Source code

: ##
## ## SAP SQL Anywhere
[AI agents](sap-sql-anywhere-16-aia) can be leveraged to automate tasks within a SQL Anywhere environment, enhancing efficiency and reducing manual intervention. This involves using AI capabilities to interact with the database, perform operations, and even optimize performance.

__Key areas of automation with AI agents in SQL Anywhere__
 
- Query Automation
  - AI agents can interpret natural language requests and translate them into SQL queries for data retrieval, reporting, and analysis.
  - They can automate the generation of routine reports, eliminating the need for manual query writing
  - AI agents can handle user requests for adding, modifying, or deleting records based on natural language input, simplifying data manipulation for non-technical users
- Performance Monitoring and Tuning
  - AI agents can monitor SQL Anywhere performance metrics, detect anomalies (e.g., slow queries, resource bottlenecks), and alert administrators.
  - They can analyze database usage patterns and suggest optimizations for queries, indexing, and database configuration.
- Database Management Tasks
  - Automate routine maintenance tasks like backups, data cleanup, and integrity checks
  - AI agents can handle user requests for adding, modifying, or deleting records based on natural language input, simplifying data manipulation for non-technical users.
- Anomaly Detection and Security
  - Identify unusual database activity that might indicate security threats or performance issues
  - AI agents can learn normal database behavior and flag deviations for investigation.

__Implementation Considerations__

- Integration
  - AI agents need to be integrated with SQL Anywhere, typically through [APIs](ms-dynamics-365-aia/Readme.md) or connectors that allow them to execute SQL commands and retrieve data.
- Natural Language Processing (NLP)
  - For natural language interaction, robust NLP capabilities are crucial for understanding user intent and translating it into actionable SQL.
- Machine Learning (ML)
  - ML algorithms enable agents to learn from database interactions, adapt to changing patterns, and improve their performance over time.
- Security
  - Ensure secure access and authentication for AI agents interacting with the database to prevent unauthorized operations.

■ WHAT IS NEEDED ■
Each line of the listing has to be reproduced exactly.

■ SOLUTION TO THIS PROBLEM ■
Source code

: ##
## ## SAP SQL Anywhere
[AI agents](sap-sql-anywhere-16-aia) can be leveraged to automate tasks within a SQL Anywhere environment, enhancing efficiency and reducing manual intervention. This involves using AI capabilities to interact with the database, perform operations, and even optimize performance.

__Key areas of automation with AI agents in SQL Anywhere__
 
- Query Automation
  - AI agents can interpret natural language requests and translate them into SQL queries for data retrieval, reporting, and analysis.
  - They can automate the generation of routine reports, eliminating the need for manual query writing
  - AI agents can handle user requests for adding, modifying, or deleting records based on natural language input, simplifying data manipulation for non-technical users
- Performance Monitoring and Tuning
  - AI agents can monitor SQL Anywhere performance metrics, detect anomalies (e.g., slow queries, resource bottlenecks), and alert administrators.
  - They can analyze database usage patterns and suggest optimizations for queries, indexing, and database configuration.
- Database Management Tasks
  - Automate routine maintenance tasks like backups, data cleanup, and integrity checks
  - AI agents can handle user requests for adding, modifying, or deleting records based on natural language input, simplifying data manipulation for non-technical users.
- Anomaly Detection and Security
  - Identify unusual database activity that might indicate security threats or performance issues
  - AI agents can learn normal database behavior and flag deviations for investigation.

__Implementation Considerations__

- Integration
  - AI agents need to be integrated with SQL Anywhere, typically through [APIs](ms-dynamics-365-aia/Readme.md) or connectors that allow them to execute SQL commands and retrieve data.
- Natural Language Processing (NLP)
  - For natural language interaction, robust NLP capabilities are crucial for understanding user intent and translating it into actionable SQL.
- Machine Learning (ML)
  - ML algorithms enable agents to learn from database interactions, adapt to changing patterns, and improve their performance over time.
- Security
  - Ensure secure access and authentication for AI agents interacting with the database to prevent unauthorized operations.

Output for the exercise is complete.